* [TASK ITEM] Examine each line in the records below for the word "venv". Report how many lines contain it, and nothing else.

------ MATERIAL TO PROCESS ------

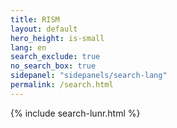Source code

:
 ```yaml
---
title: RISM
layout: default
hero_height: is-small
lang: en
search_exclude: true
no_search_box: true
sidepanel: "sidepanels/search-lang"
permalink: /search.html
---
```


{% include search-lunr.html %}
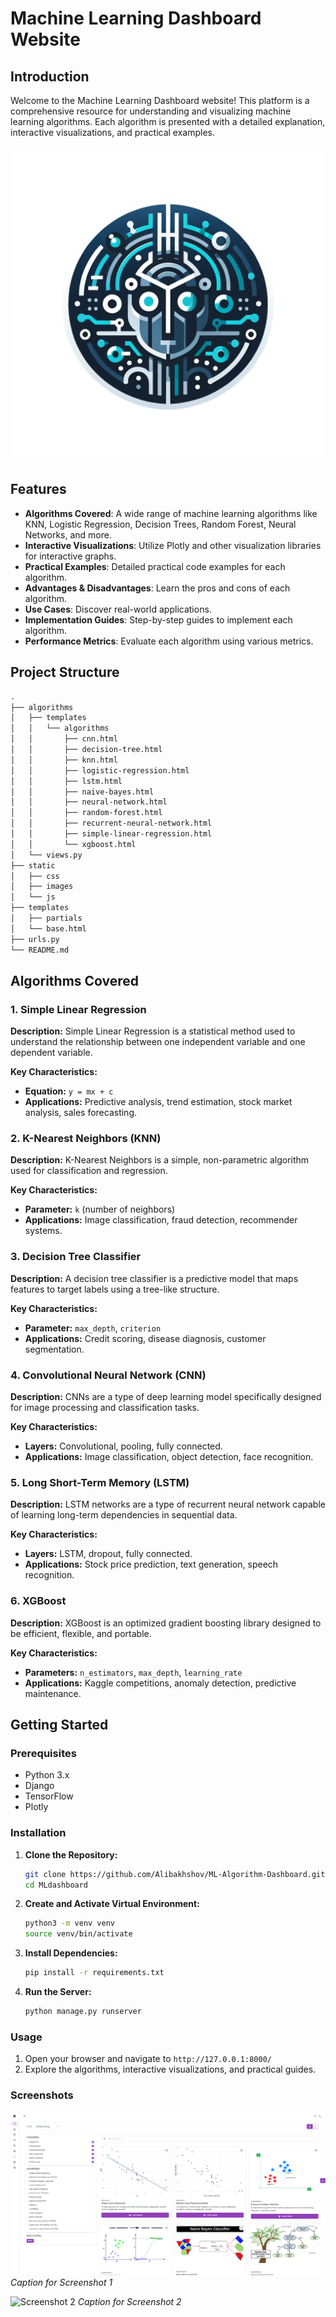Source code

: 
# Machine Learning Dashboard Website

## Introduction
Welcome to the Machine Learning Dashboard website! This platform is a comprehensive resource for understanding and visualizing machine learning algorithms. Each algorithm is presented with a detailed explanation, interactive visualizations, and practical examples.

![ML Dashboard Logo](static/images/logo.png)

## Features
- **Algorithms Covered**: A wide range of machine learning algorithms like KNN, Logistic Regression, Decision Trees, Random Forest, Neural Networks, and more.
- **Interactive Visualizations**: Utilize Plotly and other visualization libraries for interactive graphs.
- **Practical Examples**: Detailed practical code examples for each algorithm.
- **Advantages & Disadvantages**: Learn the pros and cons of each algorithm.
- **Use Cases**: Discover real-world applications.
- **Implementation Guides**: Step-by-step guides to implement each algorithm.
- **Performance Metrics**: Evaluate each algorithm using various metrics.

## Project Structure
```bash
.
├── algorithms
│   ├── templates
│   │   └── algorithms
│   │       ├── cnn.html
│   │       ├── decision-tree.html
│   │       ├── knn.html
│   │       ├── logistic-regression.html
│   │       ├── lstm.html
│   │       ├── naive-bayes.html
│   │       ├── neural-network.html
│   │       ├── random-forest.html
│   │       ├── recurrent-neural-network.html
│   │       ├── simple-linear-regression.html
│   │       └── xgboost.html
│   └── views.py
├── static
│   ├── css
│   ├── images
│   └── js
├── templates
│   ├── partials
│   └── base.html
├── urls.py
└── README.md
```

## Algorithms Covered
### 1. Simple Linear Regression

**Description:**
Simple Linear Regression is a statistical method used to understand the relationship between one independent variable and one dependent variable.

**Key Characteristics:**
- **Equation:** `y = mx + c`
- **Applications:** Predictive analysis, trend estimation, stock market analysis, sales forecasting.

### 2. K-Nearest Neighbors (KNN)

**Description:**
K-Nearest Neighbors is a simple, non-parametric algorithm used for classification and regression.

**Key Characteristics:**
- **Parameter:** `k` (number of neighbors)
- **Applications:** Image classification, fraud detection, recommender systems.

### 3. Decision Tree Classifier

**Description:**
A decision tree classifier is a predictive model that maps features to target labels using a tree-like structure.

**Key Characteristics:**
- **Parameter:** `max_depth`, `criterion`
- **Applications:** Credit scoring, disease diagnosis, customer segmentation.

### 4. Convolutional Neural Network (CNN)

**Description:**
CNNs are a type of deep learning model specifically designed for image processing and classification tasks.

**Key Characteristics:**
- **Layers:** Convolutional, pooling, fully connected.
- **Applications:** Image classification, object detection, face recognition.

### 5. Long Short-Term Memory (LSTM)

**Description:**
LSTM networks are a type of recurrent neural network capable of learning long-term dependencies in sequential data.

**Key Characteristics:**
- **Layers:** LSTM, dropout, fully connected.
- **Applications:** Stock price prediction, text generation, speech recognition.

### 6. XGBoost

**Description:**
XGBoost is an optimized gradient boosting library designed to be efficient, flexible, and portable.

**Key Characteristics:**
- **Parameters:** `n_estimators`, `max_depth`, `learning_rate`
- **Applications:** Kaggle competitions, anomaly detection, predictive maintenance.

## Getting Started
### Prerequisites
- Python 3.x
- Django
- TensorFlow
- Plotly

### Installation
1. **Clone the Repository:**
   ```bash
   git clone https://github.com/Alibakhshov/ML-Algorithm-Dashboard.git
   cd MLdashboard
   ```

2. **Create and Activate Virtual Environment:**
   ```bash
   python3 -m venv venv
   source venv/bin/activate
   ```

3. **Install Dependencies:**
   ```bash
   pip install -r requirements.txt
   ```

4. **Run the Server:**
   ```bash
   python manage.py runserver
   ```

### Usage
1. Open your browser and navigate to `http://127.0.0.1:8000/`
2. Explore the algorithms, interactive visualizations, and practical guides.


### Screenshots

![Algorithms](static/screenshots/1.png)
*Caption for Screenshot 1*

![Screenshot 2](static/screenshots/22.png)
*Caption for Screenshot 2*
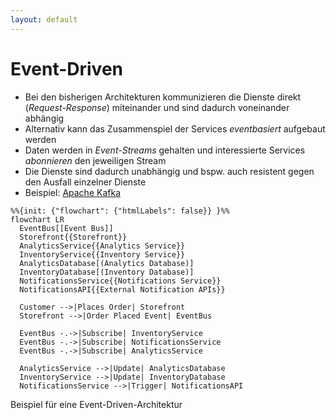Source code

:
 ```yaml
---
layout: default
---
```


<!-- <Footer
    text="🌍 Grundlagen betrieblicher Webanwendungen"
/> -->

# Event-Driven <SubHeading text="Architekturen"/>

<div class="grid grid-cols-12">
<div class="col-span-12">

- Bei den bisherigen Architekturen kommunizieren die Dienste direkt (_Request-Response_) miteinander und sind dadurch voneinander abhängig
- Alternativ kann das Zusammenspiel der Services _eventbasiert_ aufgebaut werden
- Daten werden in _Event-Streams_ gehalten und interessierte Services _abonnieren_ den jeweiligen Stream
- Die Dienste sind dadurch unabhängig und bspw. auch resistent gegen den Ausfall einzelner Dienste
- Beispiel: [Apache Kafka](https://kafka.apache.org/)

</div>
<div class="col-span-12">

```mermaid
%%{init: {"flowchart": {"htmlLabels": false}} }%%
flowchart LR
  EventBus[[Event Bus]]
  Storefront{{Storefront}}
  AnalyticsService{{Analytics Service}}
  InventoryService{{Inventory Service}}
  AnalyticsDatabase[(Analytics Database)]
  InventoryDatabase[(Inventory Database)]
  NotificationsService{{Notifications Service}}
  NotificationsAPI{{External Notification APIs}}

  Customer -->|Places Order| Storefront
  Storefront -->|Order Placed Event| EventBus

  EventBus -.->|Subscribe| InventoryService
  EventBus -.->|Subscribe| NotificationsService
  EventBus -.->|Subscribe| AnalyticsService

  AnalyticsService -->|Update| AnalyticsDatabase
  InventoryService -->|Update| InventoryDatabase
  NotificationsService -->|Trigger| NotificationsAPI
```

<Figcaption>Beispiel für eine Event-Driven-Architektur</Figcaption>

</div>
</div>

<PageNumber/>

------
------ MATERIAL TO PROCESS ------

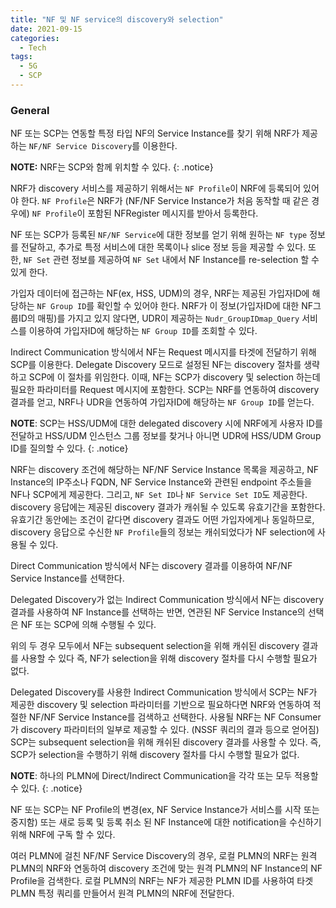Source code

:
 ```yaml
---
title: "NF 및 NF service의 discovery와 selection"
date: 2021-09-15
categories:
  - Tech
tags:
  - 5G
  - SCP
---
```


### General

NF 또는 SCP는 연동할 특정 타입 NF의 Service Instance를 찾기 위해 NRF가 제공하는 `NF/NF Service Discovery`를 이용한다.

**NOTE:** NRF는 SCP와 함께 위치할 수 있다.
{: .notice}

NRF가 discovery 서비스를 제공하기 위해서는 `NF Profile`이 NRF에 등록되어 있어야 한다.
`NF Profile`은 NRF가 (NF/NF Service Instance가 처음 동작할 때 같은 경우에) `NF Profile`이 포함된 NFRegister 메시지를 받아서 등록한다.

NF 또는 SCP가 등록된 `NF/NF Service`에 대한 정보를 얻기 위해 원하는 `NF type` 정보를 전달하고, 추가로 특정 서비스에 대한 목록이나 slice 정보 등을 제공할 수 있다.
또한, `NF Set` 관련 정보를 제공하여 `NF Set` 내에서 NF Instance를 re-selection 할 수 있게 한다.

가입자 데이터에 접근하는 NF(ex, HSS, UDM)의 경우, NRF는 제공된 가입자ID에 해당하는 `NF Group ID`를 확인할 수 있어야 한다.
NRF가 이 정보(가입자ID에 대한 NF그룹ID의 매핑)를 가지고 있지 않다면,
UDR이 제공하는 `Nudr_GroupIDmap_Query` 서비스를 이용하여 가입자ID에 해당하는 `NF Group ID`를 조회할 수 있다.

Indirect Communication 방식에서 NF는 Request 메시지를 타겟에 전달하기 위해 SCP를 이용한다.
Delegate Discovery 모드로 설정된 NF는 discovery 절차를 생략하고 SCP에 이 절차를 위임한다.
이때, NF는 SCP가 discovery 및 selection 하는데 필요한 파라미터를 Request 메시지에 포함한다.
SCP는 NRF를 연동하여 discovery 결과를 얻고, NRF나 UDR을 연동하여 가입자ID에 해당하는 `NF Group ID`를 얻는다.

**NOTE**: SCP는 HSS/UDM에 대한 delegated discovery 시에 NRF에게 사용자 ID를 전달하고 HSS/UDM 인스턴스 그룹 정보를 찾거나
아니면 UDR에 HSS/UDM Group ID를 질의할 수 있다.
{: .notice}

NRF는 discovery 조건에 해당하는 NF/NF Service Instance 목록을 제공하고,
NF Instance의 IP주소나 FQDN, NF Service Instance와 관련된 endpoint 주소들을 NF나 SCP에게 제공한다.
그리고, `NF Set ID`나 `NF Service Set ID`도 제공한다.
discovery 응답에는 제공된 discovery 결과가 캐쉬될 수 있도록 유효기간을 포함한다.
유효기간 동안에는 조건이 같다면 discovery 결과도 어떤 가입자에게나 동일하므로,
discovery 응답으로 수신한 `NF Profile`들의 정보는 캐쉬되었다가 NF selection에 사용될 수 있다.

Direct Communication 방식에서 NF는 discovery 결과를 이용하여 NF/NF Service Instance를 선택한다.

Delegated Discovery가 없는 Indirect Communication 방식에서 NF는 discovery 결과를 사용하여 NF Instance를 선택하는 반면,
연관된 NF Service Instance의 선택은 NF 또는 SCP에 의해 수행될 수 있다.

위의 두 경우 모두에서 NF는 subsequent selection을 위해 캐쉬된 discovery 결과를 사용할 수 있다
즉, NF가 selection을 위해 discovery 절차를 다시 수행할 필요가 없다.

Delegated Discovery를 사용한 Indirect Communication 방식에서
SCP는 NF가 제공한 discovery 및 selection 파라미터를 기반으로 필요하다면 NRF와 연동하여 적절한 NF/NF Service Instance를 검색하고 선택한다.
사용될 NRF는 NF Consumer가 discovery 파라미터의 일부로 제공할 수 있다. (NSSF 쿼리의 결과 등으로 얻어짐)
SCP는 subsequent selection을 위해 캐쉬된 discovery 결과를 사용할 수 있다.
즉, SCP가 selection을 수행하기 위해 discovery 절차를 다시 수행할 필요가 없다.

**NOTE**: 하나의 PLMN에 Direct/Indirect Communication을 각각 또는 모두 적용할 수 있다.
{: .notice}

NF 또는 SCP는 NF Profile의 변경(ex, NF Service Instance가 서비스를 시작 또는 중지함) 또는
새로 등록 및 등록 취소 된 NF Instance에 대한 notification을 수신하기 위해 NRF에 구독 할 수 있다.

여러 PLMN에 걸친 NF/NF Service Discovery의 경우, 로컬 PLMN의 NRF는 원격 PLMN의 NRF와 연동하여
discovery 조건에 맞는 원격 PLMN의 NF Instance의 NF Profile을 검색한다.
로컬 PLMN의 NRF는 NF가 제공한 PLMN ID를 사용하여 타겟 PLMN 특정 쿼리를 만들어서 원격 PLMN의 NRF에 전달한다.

------

* [ANSWER TO THE PROBLEM] 2